(Plain-text document sources)

━━━

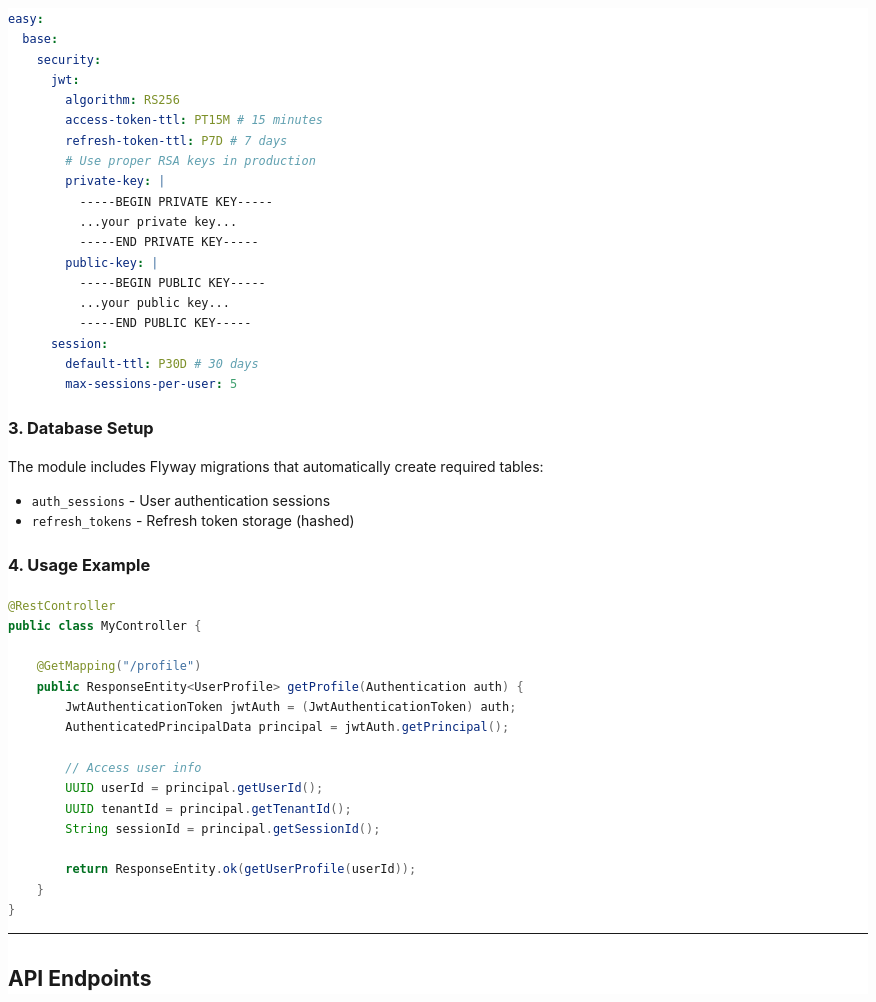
 ```yaml
easy:
  base:
    security:
      jwt:
        algorithm: RS256
        access-token-ttl: PT15M # 15 minutes
        refresh-token-ttl: P7D # 7 days
        # Use proper RSA keys in production
        private-key: |
          -----BEGIN PRIVATE KEY-----
          ...your private key...
          -----END PRIVATE KEY-----
        public-key: |
          -----BEGIN PUBLIC KEY-----
          ...your public key...
          -----END PUBLIC KEY-----
      session:
        default-ttl: P30D # 30 days
        max-sessions-per-user: 5
```

### 3. Database Setup

The module includes Flyway migrations that automatically create required tables:
- `auth_sessions` - User authentication sessions
- `refresh_tokens` - Refresh token storage (hashed)

### 4. Usage Example

```java
@RestController
public class MyController {

    @GetMapping("/profile")
    public ResponseEntity<UserProfile> getProfile(Authentication auth) {
        JwtAuthenticationToken jwtAuth = (JwtAuthenticationToken) auth;
        AuthenticatedPrincipalData principal = jwtAuth.getPrincipal();

        // Access user info
        UUID userId = principal.getUserId();
        UUID tenantId = principal.getTenantId();
        String sessionId = principal.getSessionId();

        return ResponseEntity.ok(getUserProfile(userId));
    }
}
```

---

## API Endpoints
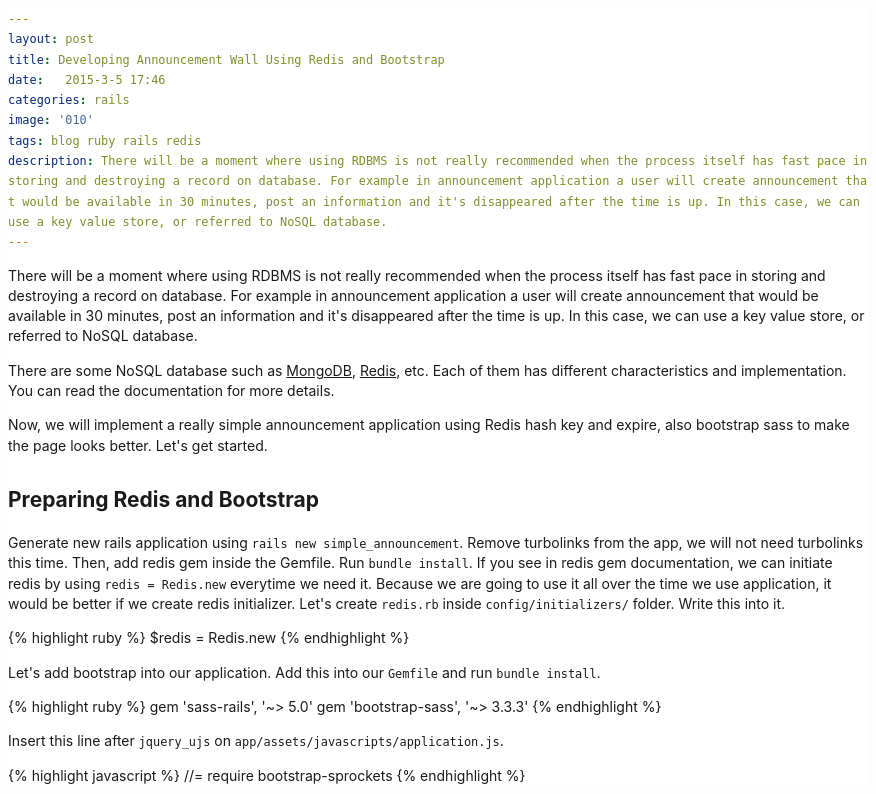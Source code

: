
 ```yaml
---
layout: post
title: Developing Announcement Wall Using Redis and Bootstrap
date:   2015-3-5 17:46
categories: rails
image: '010'
tags: blog ruby rails redis
description: There will be a moment where using RDBMS is not really recommended when the process itself has fast pace in storing and destroying a record on database. For example in announcement application a user will create announcement that would be available in 30 minutes, post an information and it's disappeared after the time is up. In this case, we can use a key value store, or referred to NoSQL database.
---
```

There will be a moment where using RDBMS is not really recommended when the process itself has fast pace in storing and destroying a record on database. For example in announcement application a user will create announcement that would be available in 30 minutes, post an information and it's disappeared after the time is up. In this case, we can use a key value store, or referred to NoSQL database.

There are some NoSQL database such as <a href="http://www.mongodb.org/">MongoDB</a>, <a href="http://redis.io/Redis">Redis</a>, etc. Each of them has different characteristics and implementation. You can read the documentation for more details.

Now, we will implement a really simple announcement application using Redis hash key and expire, also bootstrap sass to make the page looks better. Let's get started.

## Preparing Redis and Bootstrap

Generate new rails application using `rails new simple_announcement`. Remove turbolinks from the app, we will not need turbolinks this time. Then, add redis gem inside the Gemfile. Run `bundle install`. If you see in redis gem documentation, we can initiate redis by using `redis = Redis.new` everytime we need it. Because we are going to use it all over the time we use application, it would be better if we create redis initializer. Let's create `redis.rb` inside `config/initializers/` folder. Write this into it.

{% highlight ruby %}
$redis = Redis.new
{% endhighlight %}

Let's add bootstrap into our application. Add this into our `Gemfile` and run `bundle install`.

{% highlight ruby %}
gem 'sass-rails', '~> 5.0'
gem 'bootstrap-sass', '~> 3.3.3'
{% endhighlight %}

Insert this line after `jquery_ujs` on `app/assets/javascripts/application.js`.

{% highlight javascript %}
//= require bootstrap-sprockets
{% endhighlight %}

━━━

# Exercise requirements
The response should consist of the entries above, given again exactly and free of pictures.

# Result for this exercise
 ```yaml
easy:
  base:
    security:
      jwt:
        algorithm: RS256
        access-token-ttl: PT15M # 15 minutes
        refresh-token-ttl: P7D # 7 days
        # Use proper RSA keys in production
        private-key: |
          -----BEGIN PRIVATE KEY-----
          ...your private key...
          -----END PRIVATE KEY-----
        public-key: |
          -----BEGIN PUBLIC KEY-----
          ...your public key...
          -----END PUBLIC KEY-----
      session:
        default-ttl: P30D # 30 days
        max-sessions-per-user: 5
```

### 3. Database Setup

The module includes Flyway migrations that automatically create required tables:
- `auth_sessions` - User authentication sessions
- `refresh_tokens` - Refresh token storage (hashed)

### 4. Usage Example

```java
@RestController
public class MyController {

    @GetMapping("/profile")
    public ResponseEntity<UserProfile> getProfile(Authentication auth) {
        JwtAuthenticationToken jwtAuth = (JwtAuthenticationToken) auth;
        AuthenticatedPrincipalData principal = jwtAuth.getPrincipal();

        // Access user info
        UUID userId = principal.getUserId();
        UUID tenantId = principal.getTenantId();
        String sessionId = principal.getSessionId();

        return ResponseEntity.ok(getUserProfile(userId));
    }
}
```

---

## API Endpoints
Source code

:
 ```yaml
---
layout: post
title: Developing Announcement Wall Using Redis and Bootstrap
date:   2015-3-5 17:46
categories: rails
image: '010'
tags: blog ruby rails redis
description: There will be a moment where using RDBMS is not really recommended when the process itself has fast pace in storing and destroying a record on database. For example in announcement application a user will create announcement that would be available in 30 minutes, post an information and it's disappeared after the time is up. In this case, we can use a key value store, or referred to NoSQL database.
---
```

There will be a moment where using RDBMS is not really recommended when the process itself has fast pace in storing and destroying a record on database. For example in announcement application a user will create announcement that would be available in 30 minutes, post an information and it's disappeared after the time is up. In this case, we can use a key value store, or referred to NoSQL database.

There are some NoSQL database such as <a href="http://www.mongodb.org/">MongoDB</a>, <a href="http://redis.io/Redis">Redis</a>, etc. Each of them has different characteristics and implementation. You can read the documentation for more details.

Now, we will implement a really simple announcement application using Redis hash key and expire, also bootstrap sass to make the page looks better. Let's get started.

## Preparing Redis and Bootstrap

Generate new rails application using `rails new simple_announcement`. Remove turbolinks from the app, we will not need turbolinks this time. Then, add redis gem inside the Gemfile. Run `bundle install`. If you see in redis gem documentation, we can initiate redis by using `redis = Redis.new` everytime we need it. Because we are going to use it all over the time we use application, it would be better if we create redis initializer. Let's create `redis.rb` inside `config/initializers/` folder. Write this into it.

{% highlight ruby %}
$redis = Redis.new
{% endhighlight %}

Let's add bootstrap into our application. Add this into our `Gemfile` and run `bundle install`.

{% highlight ruby %}
gem 'sass-rails', '~> 5.0'
gem 'bootstrap-sass', '~> 3.3.3'
{% endhighlight %}

Insert this line after `jquery_ujs` on `app/assets/javascripts/application.js`.

{% highlight javascript %}
//= require bootstrap-sprockets
{% endhighlight %}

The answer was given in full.